• **Assigned task**:
Below are the records. Retype, exactly, the lines from the first through the line with "0: But this", and leave out the pictures.

• **Data to use**:
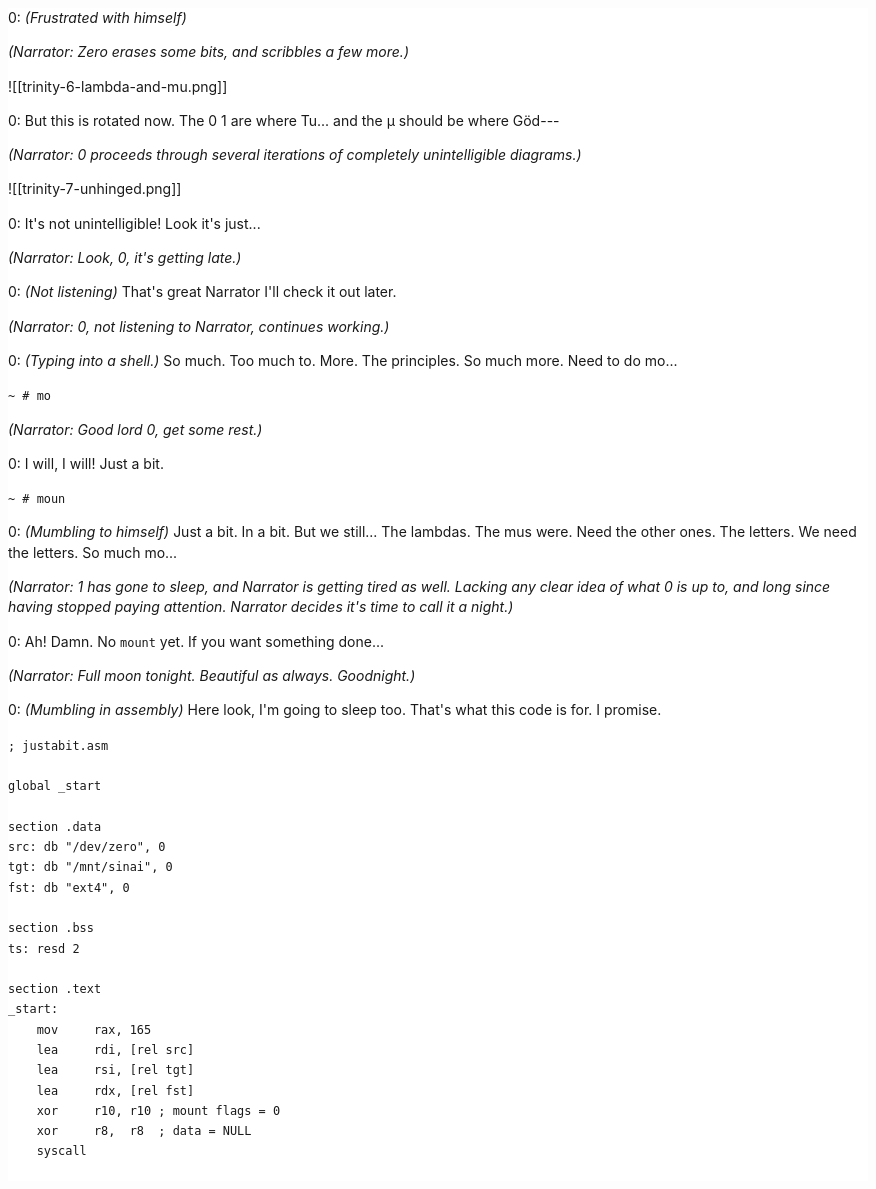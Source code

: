 0: _(Frustrated with himself)_

_(Narrator: Zero erases some bits, and scribbles a few more.)_

![[trinity-6-lambda-and-mu.png]]

0: But this is rotated now. The 0 1 are where Tu... and the μ should be where Göd---

_(Narrator: 0 proceeds through several iterations of completely unintelligible diagrams.)_

![[trinity-7-unhinged.png]]

0: It's not unintelligible! Look it's just...

_(Narrator: Look, 0, it's getting late.)_

0: _(Not listening)_ That's great Narrator I'll check it out later.

_(Narrator: 0, not listening to Narrator, continues working.)_

 0: _(Typing into a shell.)_ So much. Too much to. More. The principles. So much more. Need to do mo...

```
~ # mo
```

_(Narrator: Good lord 0, get some rest.)_

0: I will, I will! Just a bit.

```
~ # moun
```

0: _(Mumbling to himself)_ Just a bit. In a bit. But we still... The lambdas. The mus were. Need the other ones. The letters. We need the letters. So much mo...

_(Narrator: 1 has gone to sleep, and Narrator is getting tired as well. Lacking any clear idea of what 0 is up to, and long since having stopped paying attention. Narrator decides it's time to call it a night.)_

0: Ah! Damn. No `mount` yet. If you want something done...

_(Narrator: Full moon tonight. Beautiful as always. Goodnight.)_

0: _(Mumbling in assembly)_ Here look, I'm going to sleep too. That's what this code is for. I promise.

```
; justabit.asm

global _start

section .data
src: db "/dev/zero", 0
tgt: db "/mnt/sinai", 0
fst: db "ext4", 0

section .bss
ts: resd 2

section .text
_start:
    mov     rax, 165
    lea     rdi, [rel src]
    lea     rsi, [rel tgt]
    lea     rdx, [rel fst]
    xor     r10, r10 ; mount flags = 0
    xor     r8,  r8  ; data = NULL
    syscall
	
```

• **Reply**:
Source code

: 0: _(Frustrated with himself)_

_(Narrator: Zero erases some bits, and scribbles a few more.)_

![[trinity-6-lambda-and-mu.png]]

0: But this is rotated now. The 0 1 are where Tu... and the μ should be where Göd---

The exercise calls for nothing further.